#### [PROBLEM DESCRIPTION]
Within the data below, find the string "constraints" and return each line where it occurs.
- Opening Delimiter -
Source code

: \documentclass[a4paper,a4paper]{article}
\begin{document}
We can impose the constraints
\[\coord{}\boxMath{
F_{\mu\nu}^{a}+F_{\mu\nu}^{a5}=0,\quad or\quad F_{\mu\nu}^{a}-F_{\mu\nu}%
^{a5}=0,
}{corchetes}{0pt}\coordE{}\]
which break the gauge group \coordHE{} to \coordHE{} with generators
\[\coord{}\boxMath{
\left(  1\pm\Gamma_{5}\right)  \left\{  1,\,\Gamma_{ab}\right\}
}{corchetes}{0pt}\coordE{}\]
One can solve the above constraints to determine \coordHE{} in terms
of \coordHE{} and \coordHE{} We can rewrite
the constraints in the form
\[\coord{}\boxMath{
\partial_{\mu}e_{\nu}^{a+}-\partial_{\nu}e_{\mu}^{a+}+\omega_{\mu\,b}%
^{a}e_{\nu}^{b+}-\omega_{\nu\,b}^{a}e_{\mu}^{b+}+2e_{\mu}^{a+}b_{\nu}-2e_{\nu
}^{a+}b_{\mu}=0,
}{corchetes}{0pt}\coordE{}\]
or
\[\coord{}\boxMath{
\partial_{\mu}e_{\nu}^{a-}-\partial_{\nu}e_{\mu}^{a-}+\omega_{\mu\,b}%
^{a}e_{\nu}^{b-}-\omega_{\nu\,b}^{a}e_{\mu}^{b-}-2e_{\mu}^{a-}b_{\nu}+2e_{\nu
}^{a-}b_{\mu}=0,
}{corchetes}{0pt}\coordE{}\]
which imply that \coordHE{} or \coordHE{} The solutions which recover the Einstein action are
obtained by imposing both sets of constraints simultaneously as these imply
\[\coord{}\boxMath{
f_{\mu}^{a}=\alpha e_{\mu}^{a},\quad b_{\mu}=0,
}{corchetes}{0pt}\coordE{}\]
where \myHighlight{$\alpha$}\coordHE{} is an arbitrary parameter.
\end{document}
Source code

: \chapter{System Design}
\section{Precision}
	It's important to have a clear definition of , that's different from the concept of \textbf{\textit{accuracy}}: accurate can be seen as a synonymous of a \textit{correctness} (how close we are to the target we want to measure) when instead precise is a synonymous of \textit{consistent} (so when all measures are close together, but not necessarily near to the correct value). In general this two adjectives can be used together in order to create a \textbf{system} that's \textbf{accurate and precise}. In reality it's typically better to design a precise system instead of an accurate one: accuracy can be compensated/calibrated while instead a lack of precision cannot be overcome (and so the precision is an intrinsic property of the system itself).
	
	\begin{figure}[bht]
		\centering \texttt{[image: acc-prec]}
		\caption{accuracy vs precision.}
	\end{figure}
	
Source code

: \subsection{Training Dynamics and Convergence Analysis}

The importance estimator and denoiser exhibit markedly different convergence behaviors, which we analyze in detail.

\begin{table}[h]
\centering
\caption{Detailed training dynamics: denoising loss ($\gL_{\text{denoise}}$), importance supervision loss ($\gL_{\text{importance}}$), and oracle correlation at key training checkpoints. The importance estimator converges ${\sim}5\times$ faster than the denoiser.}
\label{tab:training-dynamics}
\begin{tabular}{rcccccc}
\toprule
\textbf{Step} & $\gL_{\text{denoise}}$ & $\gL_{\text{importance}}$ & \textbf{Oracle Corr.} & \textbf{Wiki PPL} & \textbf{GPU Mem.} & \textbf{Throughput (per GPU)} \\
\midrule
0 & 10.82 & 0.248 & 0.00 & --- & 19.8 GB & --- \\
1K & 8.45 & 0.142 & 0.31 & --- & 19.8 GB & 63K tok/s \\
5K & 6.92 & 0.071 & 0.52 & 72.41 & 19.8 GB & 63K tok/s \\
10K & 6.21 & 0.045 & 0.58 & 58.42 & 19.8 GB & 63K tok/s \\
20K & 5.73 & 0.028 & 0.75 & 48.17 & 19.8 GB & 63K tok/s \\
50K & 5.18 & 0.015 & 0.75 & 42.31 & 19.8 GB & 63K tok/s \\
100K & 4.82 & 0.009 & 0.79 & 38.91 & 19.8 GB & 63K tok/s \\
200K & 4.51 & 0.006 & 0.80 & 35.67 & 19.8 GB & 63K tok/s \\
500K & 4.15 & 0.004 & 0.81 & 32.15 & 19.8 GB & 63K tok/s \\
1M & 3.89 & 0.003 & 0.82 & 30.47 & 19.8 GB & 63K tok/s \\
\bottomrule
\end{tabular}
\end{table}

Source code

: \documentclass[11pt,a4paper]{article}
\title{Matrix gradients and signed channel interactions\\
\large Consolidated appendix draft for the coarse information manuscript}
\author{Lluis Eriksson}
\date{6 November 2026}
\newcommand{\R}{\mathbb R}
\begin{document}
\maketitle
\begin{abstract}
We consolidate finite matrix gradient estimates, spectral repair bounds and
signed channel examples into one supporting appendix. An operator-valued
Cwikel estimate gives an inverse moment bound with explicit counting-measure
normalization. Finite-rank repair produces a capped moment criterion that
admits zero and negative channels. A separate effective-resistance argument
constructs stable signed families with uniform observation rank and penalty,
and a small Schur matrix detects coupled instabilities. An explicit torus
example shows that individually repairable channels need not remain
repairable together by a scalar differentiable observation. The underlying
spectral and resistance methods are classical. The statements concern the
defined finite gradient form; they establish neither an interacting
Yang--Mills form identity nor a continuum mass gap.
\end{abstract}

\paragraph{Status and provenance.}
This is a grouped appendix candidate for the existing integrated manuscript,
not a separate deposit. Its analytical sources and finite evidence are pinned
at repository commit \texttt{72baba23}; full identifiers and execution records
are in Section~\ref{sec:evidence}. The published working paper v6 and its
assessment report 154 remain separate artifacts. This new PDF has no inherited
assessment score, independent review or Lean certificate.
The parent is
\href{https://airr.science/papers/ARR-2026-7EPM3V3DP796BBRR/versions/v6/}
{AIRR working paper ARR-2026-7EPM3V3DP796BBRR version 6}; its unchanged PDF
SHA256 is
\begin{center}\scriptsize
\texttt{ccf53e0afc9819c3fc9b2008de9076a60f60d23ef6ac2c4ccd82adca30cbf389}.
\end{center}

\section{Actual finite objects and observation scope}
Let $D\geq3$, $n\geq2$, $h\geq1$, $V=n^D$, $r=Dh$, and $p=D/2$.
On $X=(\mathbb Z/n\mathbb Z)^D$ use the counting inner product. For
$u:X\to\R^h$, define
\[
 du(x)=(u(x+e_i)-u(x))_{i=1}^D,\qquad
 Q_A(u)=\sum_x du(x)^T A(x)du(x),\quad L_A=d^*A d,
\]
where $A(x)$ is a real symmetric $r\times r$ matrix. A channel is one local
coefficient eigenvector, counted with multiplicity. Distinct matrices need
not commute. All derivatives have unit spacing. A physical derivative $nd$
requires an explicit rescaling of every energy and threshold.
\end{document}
- Closing Delimiter -
#### [EXERCISE RESPONSE]
We can impose the constraints
One can solve the above constraints to determine \coordHE{} in terms
the constraints in the form
obtained by imposing both sets of constraints simultaneously as these imply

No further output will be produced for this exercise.